Data items:
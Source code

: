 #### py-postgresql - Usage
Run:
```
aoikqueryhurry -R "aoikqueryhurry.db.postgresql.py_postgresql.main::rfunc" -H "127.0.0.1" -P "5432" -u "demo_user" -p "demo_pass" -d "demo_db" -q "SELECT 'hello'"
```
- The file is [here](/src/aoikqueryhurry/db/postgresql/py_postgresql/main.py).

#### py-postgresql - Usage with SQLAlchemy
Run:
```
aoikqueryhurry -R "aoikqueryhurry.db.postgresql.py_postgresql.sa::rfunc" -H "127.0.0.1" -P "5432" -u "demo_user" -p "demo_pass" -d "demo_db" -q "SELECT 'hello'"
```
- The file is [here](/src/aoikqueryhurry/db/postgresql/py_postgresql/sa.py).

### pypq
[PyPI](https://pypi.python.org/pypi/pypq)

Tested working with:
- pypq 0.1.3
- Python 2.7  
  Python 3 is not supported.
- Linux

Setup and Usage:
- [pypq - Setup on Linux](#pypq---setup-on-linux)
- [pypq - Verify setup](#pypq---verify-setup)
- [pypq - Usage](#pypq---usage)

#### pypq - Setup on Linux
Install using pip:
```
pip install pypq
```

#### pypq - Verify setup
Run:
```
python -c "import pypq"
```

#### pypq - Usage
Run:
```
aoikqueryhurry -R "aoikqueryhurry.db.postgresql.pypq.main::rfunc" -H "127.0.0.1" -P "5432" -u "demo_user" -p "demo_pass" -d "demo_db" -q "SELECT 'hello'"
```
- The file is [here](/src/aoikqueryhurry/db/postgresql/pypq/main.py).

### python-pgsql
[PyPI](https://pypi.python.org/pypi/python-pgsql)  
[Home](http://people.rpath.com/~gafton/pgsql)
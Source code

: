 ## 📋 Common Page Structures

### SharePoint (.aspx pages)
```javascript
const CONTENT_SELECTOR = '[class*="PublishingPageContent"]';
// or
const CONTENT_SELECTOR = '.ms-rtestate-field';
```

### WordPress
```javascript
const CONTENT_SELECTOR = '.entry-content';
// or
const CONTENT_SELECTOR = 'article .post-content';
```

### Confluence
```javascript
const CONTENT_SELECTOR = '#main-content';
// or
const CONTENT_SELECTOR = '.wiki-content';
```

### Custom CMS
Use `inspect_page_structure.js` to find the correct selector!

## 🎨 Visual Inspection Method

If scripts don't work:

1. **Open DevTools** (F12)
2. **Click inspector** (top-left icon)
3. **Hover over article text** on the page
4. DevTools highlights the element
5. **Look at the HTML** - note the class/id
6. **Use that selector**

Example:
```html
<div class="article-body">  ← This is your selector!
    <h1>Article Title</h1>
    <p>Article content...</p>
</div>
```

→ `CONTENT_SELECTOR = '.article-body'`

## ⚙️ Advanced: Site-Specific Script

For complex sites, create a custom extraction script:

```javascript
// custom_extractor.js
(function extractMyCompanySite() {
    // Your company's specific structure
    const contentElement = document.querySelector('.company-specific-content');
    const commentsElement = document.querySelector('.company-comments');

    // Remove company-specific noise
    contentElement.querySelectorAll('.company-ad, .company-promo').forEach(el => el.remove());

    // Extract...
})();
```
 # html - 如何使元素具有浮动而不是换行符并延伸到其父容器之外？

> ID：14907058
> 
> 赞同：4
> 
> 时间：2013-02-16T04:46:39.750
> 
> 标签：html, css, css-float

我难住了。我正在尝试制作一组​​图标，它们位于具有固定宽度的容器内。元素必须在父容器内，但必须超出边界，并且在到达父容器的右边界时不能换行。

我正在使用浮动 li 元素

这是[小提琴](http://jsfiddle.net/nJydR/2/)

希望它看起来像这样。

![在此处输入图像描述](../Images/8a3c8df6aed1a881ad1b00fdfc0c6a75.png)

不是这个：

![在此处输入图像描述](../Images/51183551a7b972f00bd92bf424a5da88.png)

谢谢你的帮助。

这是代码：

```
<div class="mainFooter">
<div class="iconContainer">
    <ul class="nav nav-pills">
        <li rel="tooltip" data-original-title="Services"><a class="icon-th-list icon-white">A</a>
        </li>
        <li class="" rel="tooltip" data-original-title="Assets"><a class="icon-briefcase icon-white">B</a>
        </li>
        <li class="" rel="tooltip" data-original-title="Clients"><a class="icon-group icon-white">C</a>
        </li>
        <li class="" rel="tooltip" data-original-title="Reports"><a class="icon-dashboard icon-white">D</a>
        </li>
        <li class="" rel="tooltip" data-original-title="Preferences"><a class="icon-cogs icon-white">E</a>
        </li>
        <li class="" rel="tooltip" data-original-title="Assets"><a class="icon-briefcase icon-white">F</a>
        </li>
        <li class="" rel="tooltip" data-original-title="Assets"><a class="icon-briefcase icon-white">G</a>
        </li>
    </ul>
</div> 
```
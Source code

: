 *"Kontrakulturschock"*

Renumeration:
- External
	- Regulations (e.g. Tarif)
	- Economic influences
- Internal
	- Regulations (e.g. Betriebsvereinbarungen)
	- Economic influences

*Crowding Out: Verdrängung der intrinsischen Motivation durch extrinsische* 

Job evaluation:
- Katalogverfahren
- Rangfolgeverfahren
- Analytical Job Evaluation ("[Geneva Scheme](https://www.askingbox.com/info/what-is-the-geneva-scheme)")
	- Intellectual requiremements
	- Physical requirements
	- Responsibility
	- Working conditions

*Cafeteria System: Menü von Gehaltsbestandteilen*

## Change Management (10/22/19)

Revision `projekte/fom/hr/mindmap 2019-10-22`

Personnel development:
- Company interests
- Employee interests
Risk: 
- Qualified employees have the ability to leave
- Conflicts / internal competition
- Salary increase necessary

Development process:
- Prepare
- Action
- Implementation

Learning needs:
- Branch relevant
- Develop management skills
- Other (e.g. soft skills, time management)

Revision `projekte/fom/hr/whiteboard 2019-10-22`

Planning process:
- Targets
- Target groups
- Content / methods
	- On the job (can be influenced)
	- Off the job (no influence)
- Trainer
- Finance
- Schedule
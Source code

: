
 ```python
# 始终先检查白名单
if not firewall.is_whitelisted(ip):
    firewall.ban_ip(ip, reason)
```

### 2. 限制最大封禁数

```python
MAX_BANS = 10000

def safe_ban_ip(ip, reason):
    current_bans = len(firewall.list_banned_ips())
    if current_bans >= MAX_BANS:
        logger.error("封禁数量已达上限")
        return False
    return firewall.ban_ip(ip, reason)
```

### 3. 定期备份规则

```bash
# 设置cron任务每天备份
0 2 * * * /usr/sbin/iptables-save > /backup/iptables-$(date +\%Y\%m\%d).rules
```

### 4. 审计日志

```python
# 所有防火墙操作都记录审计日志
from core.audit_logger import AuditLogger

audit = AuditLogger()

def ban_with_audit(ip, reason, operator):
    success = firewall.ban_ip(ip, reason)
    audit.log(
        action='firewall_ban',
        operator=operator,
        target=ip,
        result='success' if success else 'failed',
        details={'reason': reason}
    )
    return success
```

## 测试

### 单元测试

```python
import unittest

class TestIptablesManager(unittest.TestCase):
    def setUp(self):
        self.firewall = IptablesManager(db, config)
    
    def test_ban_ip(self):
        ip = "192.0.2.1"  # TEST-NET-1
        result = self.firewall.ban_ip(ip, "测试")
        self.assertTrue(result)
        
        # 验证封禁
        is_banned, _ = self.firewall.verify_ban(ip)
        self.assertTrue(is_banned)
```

◆ Prompt ◆
All the lines that hold the word "hello" must appear in the answer, copied from the records.

◆ Result ◆
aoikqueryhurry -R "aoikqueryhurry.db.postgresql.py_postgresql.main::rfunc" -H "127.0.0.1" -P "5432" -u "demo_user" -p "demo_pass" -d "demo_db" -q "SELECT 'hello'"
aoikqueryhurry -R "aoikqueryhurry.db.postgresql.py_postgresql.sa::rfunc" -H "127.0.0.1" -P "5432" -u "demo_user" -p "demo_pass" -d "demo_db" -q "SELECT 'hello'"
aoikqueryhurry -R "aoikqueryhurry.db.postgresql.pypq.main::rfunc" -H "127.0.0.1" -P "5432" -u "demo_user" -p "demo_pass" -d "demo_db" -q "SELECT 'hello'"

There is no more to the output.